Public Health Issue:
According to Florida Statutes, “outbreaks of any disease… found in the general community or any defined setting (e.g., hospital, school)” are reportable to the local health department. Communicable disease reporting exists to protect the public’s health, and to monitor the extent of disease in the community so that an emergency situation can be identified and addressed. For surveillance to be effective, communicable disease reporting must be timely and consistent. Epidemiology staff at DOH-Manatee have identified a lack of accessible information regarding the importance of outbreak reporting and first steps for infection control in settings such as schools and assisted living facilities (ALFs).
Goals and Objectives:
The Outbreak Information Packet (OIP) was developed to address the gaps in knowledge and practice related to the reporting of outbreaks by group care facilities in Manatee County. The OIP is meant to inform healthcare professionals in group care facilities of first steps in infection control recommendations as well as to encourage these facilities to report outbreaks by educating staff members on requirements of reporting as mandated by Florida Statutes.

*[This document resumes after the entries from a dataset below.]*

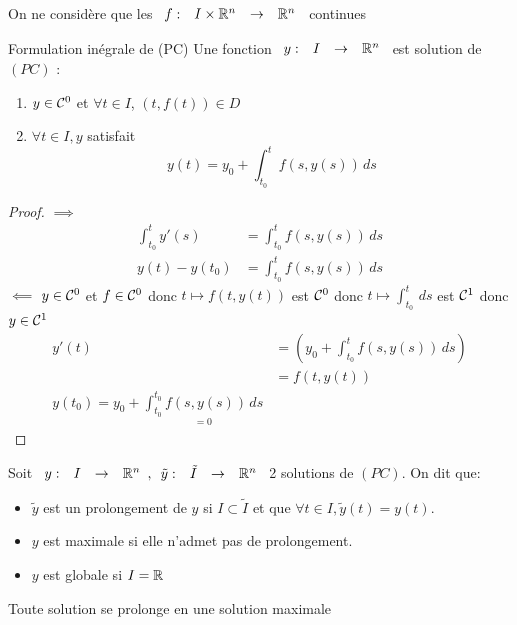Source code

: \documentclass[]{report}
\begin{document}
    On ne considère que les $\funto{f}{I\times \R^n}{\R^n}$ continues

    \begin{prop}{Formulation inégrale de (PC)}{}
        Une fonction $\funto{y}{I}{\R^n}$ est solution de $(PC)$ \ssi:
        \begin{enumerate}
            \item $y\in \Cr^0$ et $\forall t\in I$, $(t,f(t))\in D$
            \item $\forall t\in I,y$ satisfait
            \[y(t)=y_0+\int_{t_0}^{t} f(s,y(s))\, ds\]
        \end{enumerate}
    \end{prop}

    \begin{proof}
        $\implies$\begin{align*}
            \int_{t_0}^{t} y'(s)&=\int_{t_0}^{t}f(s,y(s))\, ds\\
            y(t)-y(t_0)&=\int_{t_0}^{t} f(s,y(s))\, ds
        \end{align*}
        $\impliedby$ $y\in \Cr^0$ et $f\in \Cr^0$ donc $t\mapsto f(t,y(t))$ est $\Cr^0$ donc $t\mapsto \int_{t_0}^{t}\, ds$ est $\Cr^1$ donc $y\in \Cr^1$
        \begin{align*}
            y'(t)&=\left( y_0+\int_{t_0}^{t} f(s,y(s))\, ds\right)\\
            &=f(t,y(t))\\
            y(t_0)=y_0+\underset{=0}{\int_{t_0}^{t_0}f(s,y(s))\, ds}
        \end{align*}
    \end{proof}

    \begin{df}{}{}
        Soit $\funto{y}{I}{\R^n}, \funto{\tilde{y}}{\tilde{I}}{\R^n}$ 2 solutions de $(PC)$. On dit que:
        \begin{itemize}
            \item $\tilde{y}$ est un prolongement de $y$ si $I \subset \tilde{I}$ et que $\forall t\in I,\tilde{y}(t)=y(t)$.
            \item $y$ est maximale si elle n'admet pas de prolongement.
            \item $y$ est globale si $I=\R$
        \end{itemize}
    \end{df}

    \begin{tm}{}{}
        Toute solution se prolonge en une solution maximale
    \end{tm}
\end{document}
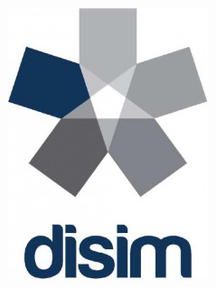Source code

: \begin{figure}[h]
\begin{minipage}[t]{0.15\textwidth}
        \includegraphics[width=\textwidth]{./img/disim_logo_descr.png}
    \end{minipage}
\end{figure}

\vspace{1.5cm}

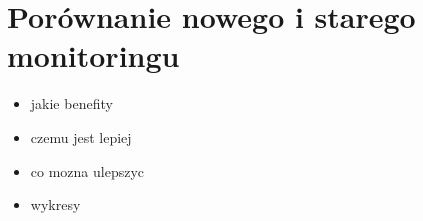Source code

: \section{Porównanie nowego i starego monitoringu}
\begin{itemize}
\item jakie benefity
\item czemu jest lepiej
\item co mozna ulepszyc
\item wykresy
\end{itemize}
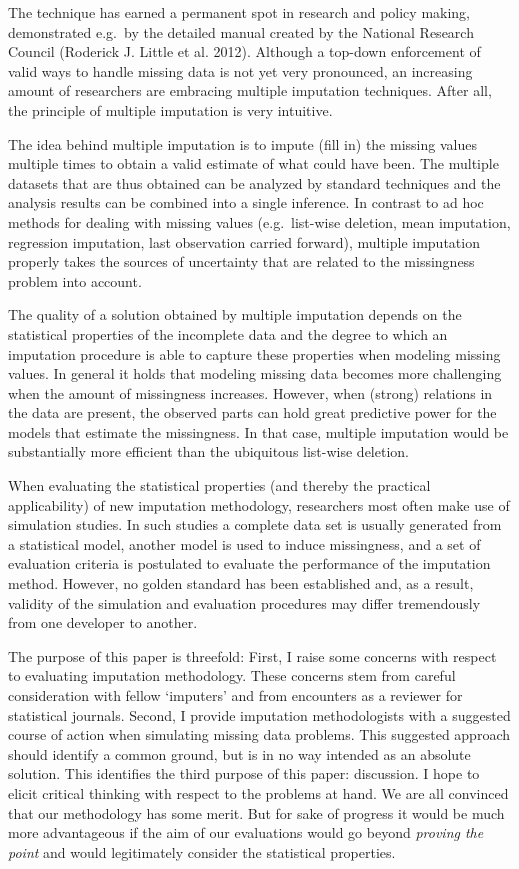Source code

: \documentclass[
]{article}
\begin{document}
The technique has earned a permanent spot in research and policy making,
demonstrated e.g.~by the detailed manual created by the National
Research Council (Roderick J. Little et al. 2012). Although a top-down
enforcement of valid ways to handle missing data is not yet very
pronounced, an increasing amount of researchers are embracing multiple
imputation techniques. After all, the principle of multiple imputation
is very intuitive.

The idea behind multiple imputation is to impute (fill in) the missing
values multiple times to obtain a valid estimate of what could have
been. The multiple datasets that are thus obtained can be analyzed by
standard techniques and the analysis results can be combined into a
single inference. In contrast to ad hoc methods for dealing with missing
values (e.g.~list-wise deletion, mean imputation, regression imputation,
last observation carried forward), multiple imputation properly takes
the sources of uncertainty that are related to the missingness problem
into account.

The quality of a solution obtained by multiple imputation depends on the
statistical properties of the incomplete data and the degree to which an
imputation procedure is able to capture these properties when modeling
missing values. In general it holds that modeling missing data becomes
more challenging when the amount of missingness increases. However, when
(strong) relations in the data are present, the observed parts can hold
great predictive power for the models that estimate the missingness. In
that case, multiple imputation would be substantially more efficient
than the ubiquitous list-wise deletion.

When evaluating the statistical properties (and thereby the practical
applicability) of new imputation methodology, researchers most often
make use of simulation studies. In such studies a complete data set is
usually generated from a statistical model, another model is used to
induce missingness, and a set of evaluation criteria is postulated to
evaluate the performance of the imputation method. However, no golden
standard has been established and, as a result, validity of the
simulation and evaluation procedures may differ tremendously from one
developer to another.

The purpose of this paper is threefold: First, I raise some concerns
with respect to evaluating imputation methodology. These concerns stem
from careful consideration with fellow `imputers' and from encounters as
a reviewer for statistical journals. Second, I provide imputation
methodologists with a suggested course of action when simulating missing
data problems. This suggested approach should identify a common ground,
but is in no way intended as an absolute solution. This identifies the
third purpose of this paper: discussion. I hope to elicit critical
thinking with respect to the problems at hand. We are all convinced that
our methodology has some merit. But for sake of progress it would be
much more advantageous if the aim of our evaluations would go beyond
\emph{proving the point} and would legitimately consider the statistical
properties.
\end{document}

The goals and objectives for developing, distributing, and implementing use of the DOH-Manatee Outbreak Information Packet are as follows:
Goal 1: Develop a comprehensive guide to the early stages of infection control and outbreak response for use by DOH-Manatee epidemiologists and staff in group care facilities including assisted living facilities, schools, and daycares.
Objective 1.1 Identify most common types of communicable disease outbreaks in group care facilities.
Objective 2.2 Identify best early practices for infection control of most common types of communicable disease outbreaks in group care facilities.
Goal 2: Distribute Outbreak Information Packet to group care facilities in Manatee County.
Objective 2.1 Identify all relevant group care facilities in Manatee County.
Objective 2.2 Engage group care facilities in order to provide education about how, why, and when to use the OIP.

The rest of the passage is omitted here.